**** Stored data ****

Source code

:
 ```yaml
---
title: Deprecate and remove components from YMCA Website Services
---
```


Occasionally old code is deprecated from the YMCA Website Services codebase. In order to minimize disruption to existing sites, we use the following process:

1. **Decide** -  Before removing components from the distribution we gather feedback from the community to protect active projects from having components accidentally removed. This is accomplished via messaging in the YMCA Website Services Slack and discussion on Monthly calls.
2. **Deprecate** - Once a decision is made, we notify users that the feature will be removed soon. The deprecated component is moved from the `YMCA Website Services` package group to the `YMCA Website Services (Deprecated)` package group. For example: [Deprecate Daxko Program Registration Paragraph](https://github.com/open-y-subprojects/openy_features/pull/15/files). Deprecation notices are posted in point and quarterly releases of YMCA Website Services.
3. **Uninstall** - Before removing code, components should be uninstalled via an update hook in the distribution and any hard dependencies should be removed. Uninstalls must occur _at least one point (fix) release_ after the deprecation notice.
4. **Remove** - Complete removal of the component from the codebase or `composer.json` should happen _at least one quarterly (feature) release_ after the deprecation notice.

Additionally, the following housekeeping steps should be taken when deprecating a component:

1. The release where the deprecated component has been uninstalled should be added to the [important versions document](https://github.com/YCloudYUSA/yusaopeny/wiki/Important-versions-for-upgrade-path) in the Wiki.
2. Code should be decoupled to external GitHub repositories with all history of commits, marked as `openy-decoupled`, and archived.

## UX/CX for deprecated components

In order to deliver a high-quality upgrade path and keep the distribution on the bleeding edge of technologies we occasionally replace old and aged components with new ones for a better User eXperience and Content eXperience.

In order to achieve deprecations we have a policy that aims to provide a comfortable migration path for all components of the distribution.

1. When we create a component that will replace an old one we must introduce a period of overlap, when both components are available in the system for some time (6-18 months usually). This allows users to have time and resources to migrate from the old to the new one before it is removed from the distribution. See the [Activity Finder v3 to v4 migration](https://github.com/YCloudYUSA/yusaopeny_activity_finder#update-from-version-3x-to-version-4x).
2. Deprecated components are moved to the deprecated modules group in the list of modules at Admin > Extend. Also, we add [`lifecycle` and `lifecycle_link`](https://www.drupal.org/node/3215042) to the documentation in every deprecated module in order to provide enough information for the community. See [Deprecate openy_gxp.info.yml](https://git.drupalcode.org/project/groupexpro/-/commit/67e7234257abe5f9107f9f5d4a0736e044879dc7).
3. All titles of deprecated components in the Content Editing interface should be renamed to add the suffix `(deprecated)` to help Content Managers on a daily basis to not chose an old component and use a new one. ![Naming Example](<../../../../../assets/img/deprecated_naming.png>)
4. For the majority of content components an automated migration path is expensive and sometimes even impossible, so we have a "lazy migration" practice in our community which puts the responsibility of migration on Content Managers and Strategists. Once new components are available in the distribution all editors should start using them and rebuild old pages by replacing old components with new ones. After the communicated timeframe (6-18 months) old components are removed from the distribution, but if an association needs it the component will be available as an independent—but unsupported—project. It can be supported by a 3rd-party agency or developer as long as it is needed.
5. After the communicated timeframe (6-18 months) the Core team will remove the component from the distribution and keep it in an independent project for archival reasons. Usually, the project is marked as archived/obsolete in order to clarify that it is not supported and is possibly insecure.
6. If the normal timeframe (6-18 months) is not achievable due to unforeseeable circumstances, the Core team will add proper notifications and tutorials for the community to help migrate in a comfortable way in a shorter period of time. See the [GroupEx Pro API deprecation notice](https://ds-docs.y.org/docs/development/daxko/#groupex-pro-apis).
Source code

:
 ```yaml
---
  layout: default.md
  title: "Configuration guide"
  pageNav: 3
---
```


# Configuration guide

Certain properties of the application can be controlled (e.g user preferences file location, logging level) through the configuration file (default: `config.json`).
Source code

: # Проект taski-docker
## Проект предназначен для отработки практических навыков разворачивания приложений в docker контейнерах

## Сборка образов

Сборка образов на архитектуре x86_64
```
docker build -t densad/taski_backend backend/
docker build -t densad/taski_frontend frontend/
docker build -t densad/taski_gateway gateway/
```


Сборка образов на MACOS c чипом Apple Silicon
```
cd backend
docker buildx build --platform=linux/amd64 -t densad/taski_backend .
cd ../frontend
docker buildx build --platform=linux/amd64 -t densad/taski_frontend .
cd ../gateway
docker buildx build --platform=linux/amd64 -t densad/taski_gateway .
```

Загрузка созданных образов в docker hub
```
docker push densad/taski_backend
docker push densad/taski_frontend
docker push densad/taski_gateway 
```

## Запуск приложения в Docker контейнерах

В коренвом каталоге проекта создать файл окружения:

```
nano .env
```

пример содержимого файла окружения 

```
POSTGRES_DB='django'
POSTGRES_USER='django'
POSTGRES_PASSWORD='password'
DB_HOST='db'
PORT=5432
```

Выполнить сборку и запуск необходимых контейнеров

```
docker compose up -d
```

****

#### What the task asks
What do the records say? Quote them all exactly.

#### Answer section
Source code

:
 ```yaml
---
title: Deprecate and remove components from YMCA Website Services
---
```


Occasionally old code is deprecated from the YMCA Website Services codebase. In order to minimize disruption to existing sites, we use the following process:

1. **Decide** -  Before removing components from the distribution we gather feedback from the community to protect active projects from having components accidentally removed. This is accomplished via messaging in the YMCA Website Services Slack and discussion on Monthly calls.
2. **Deprecate** - Once a decision is made, we notify users that the feature will be removed soon. The deprecated component is moved from the `YMCA Website Services` package group to the `YMCA Website Services (Deprecated)` package group. For example: [Deprecate Daxko Program Registration Paragraph](https://github.com/open-y-subprojects/openy_features/pull/15/files). Deprecation notices are posted in point and quarterly releases of YMCA Website Services.
3. **Uninstall** - Before removing code, components should be uninstalled via an update hook in the distribution and any hard dependencies should be removed. Uninstalls must occur _at least one point (fix) release_ after the deprecation notice.
4. **Remove** - Complete removal of the component from the codebase or `composer.json` should happen _at least one quarterly (feature) release_ after the deprecation notice.

Additionally, the following housekeeping steps should be taken when deprecating a component:

1. The release where the deprecated component has been uninstalled should be added to the [important versions document](https://github.com/YCloudYUSA/yusaopeny/wiki/Important-versions-for-upgrade-path) in the Wiki.
2. Code should be decoupled to external GitHub repositories with all history of commits, marked as `openy-decoupled`, and archived.

## UX/CX for deprecated components

In order to deliver a high-quality upgrade path and keep the distribution on the bleeding edge of technologies we occasionally replace old and aged components with new ones for a better User eXperience and Content eXperience.

In order to achieve deprecations we have a policy that aims to provide a comfortable migration path for all components of the distribution.

1. When we create a component that will replace an old one we must introduce a period of overlap, when both components are available in the system for some time (6-18 months usually). This allows users to have time and resources to migrate from the old to the new one before it is removed from the distribution. See the [Activity Finder v3 to v4 migration](https://github.com/YCloudYUSA/yusaopeny_activity_finder#update-from-version-3x-to-version-4x).
2. Deprecated components are moved to the deprecated modules group in the list of modules at Admin > Extend. Also, we add [`lifecycle` and `lifecycle_link`](https://www.drupal.org/node/3215042) to the documentation in every deprecated module in order to provide enough information for the community. See [Deprecate openy_gxp.info.yml](https://git.drupalcode.org/project/groupexpro/-/commit/67e7234257abe5f9107f9f5d4a0736e044879dc7).
3. All titles of deprecated components in the Content Editing interface should be renamed to add the suffix `(deprecated)` to help Content Managers on a daily basis to not chose an old component and use a new one. ![Naming Example](<../../../../../assets/img/deprecated_naming.png>)
4. For the majority of content components an automated migration path is expensive and sometimes even impossible, so we have a "lazy migration" practice in our community which puts the responsibility of migration on Content Managers and Strategists. Once new components are available in the distribution all editors should start using them and rebuild old pages by replacing old components with new ones. After the communicated timeframe (6-18 months) old components are removed from the distribution, but if an association needs it the component will be available as an independent—but unsupported—project. It can be supported by a 3rd-party agency or developer as long as it is needed.
5. After the communicated timeframe (6-18 months) the Core team will remove the component from the distribution and keep it in an independent project for archival reasons. Usually, the project is marked as archived/obsolete in order to clarify that it is not supported and is possibly insecure.
6. If the normal timeframe (6-18 months) is not achievable due to unforeseeable circumstances, the Core team will add proper notifications and tutorials for the community to help migrate in a comfortable way in a shorter period of time. See the [GroupEx Pro API deprecation notice](https://ds-docs.y.org/docs/development/daxko/#groupex-pro-apis).
Source code

:
 ```yaml
---
  layout: default.md
  title: "Configuration guide"
  pageNav: 3
---
```


# Configuration guide

Certain properties of the application can be controlled (e.g user preferences file location, logging level) through the configuration file (default: `config.json`).
Source code

: # Проект taski-docker
## Проект предназначен для отработки практических навыков разворачивания приложений в docker контейнерах

## Сборка образов

Сборка образов на архитектуре x86_64
```
docker build -t densad/taski_backend backend/
docker build -t densad/taski_frontend frontend/
docker build -t densad/taski_gateway gateway/
```


Сборка образов на MACOS c чипом Apple Silicon
```
cd backend
docker buildx build --platform=linux/amd64 -t densad/taski_backend .
cd ../frontend
docker buildx build --platform=linux/amd64 -t densad/taski_frontend .
cd ../gateway
docker buildx build --platform=linux/amd64 -t densad/taski_gateway .
```

Загрузка созданных образов в docker hub
```
docker push densad/taski_backend
docker push densad/taski_frontend
docker push densad/taski_gateway 
```

## Запуск приложения в Docker контейнерах

В коренвом каталоге проекта создать файл окружения:

```
nano .env
```

пример содержимого файла окружения 

```
POSTGRES_DB='django'
POSTGRES_USER='django'
POSTGRES_PASSWORD='password'
DB_HOST='db'
PORT=5432
```

Выполнить сборку и запуск необходимых контейнеров

```
docker compose up -d
```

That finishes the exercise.